§ TASK TO COMPLETE
Every line in the following data that has "animatingDifferences" counts toward the total; state that total alone.

══════════════════════════════

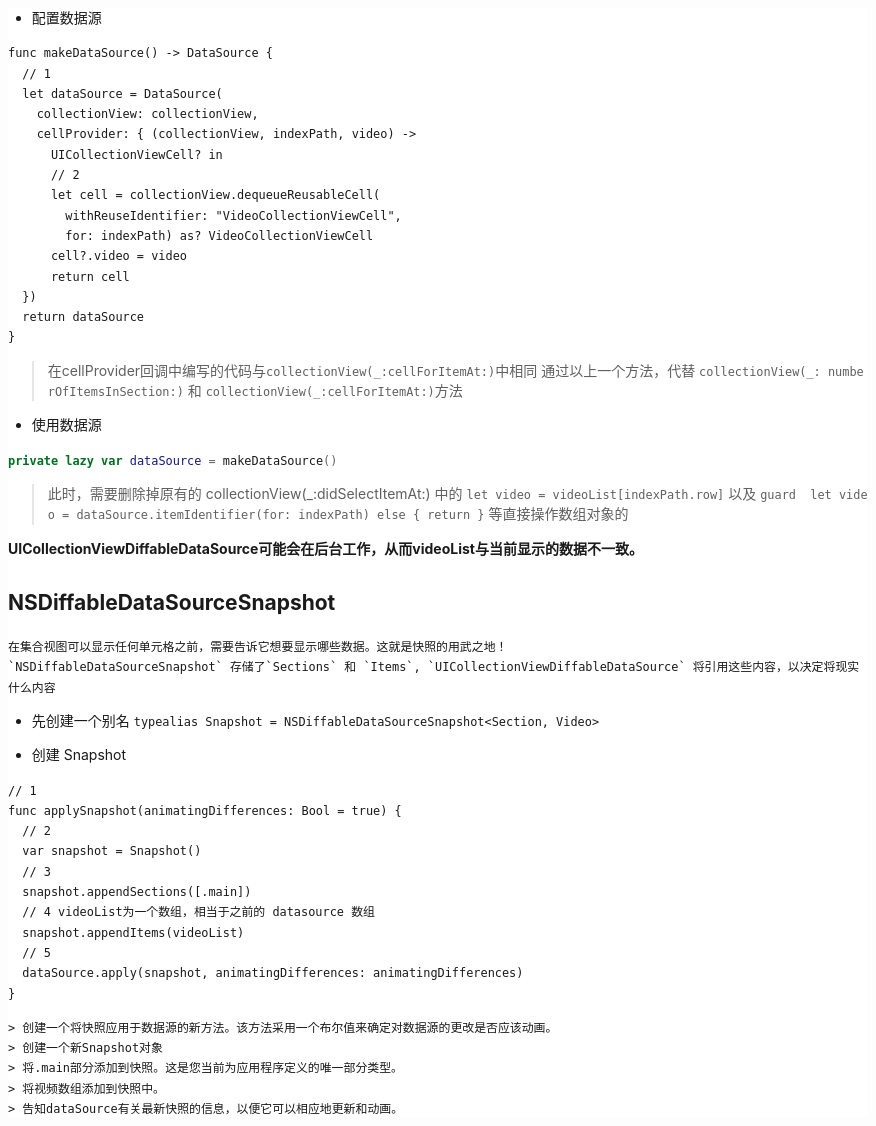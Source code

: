     
    
    
* 配置数据源
```
func makeDataSource() -> DataSource {
  // 1
  let dataSource = DataSource(
    collectionView: collectionView,
    cellProvider: { (collectionView, indexPath, video) ->
      UICollectionViewCell? in
      // 2
      let cell = collectionView.dequeueReusableCell(
        withReuseIdentifier: "VideoCollectionViewCell",
        for: indexPath) as? VideoCollectionViewCell
      cell?.video = video
      return cell
  })
  return dataSource
}

``` 
> 在cellProvider回调中编写的代码与`collectionView(_:cellForItemAt:)`中相同
> 通过以上一个方法，代替 `collectionView(_: numberOfItemsInSection:)` 和 `collectionView(_:cellForItemAt:)`方法
    
 * 使用数据源
 ```swift
 private lazy var dataSource = makeDataSource() 
 ```
> 此时，需要删除掉原有的 collectionView(_:didSelectItemAt:) 中的 `let video = videoList[indexPath.row]`
> 以及 `guard  let video = dataSource.itemIdentifier(for: indexPath) else { return }` 等直接操作数组对象的 
   
__UICollectionViewDiffableDataSource可能会在后台工作，从而videoList与当前显示的数据不一致。__ 
      
    
    
    

## NSDiffableDataSourceSnapshot
    在集合视图可以显示任何单元格之前，需要告诉它想要显示哪些数据。这就是快照的用武之地！
    `NSDiffableDataSourceSnapshot` 存储了`Sections` 和 `Items`, `UICollectionViewDiffableDataSource` 将引用这些内容，以决定将现实什么内容 
    
 * 先创建一个别名 
    `typealias Snapshot = NSDiffableDataSourceSnapshot<Section, Video>`
    
 * 创建 Snapshot 
```
// 1
func applySnapshot(animatingDifferences: Bool = true) {
  // 2
  var snapshot = Snapshot()
  // 3
  snapshot.appendSections([.main])
  // 4 videoList为一个数组，相当于之前的 datasource 数组
  snapshot.appendItems(videoList)
  // 5
  dataSource.apply(snapshot, animatingDifferences: animatingDifferences)
}
```
    > 创建一个将快照应用于数据源的新方法。该方法采用一个布尔值来确定对数据源的更改是否应该动画。 
    > 创建一个新Snapshot对象
    > 将.main部分添加到快照。这是您当前为应用程序定义的唯一部分类型。 
    > 将视频数组添加到快照中。
    > 告知dataSource有关最新快照的信息，以便它可以相应地更新和动画。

══════════════════════════════

§ OUTPUT OF THE EXERCISE
2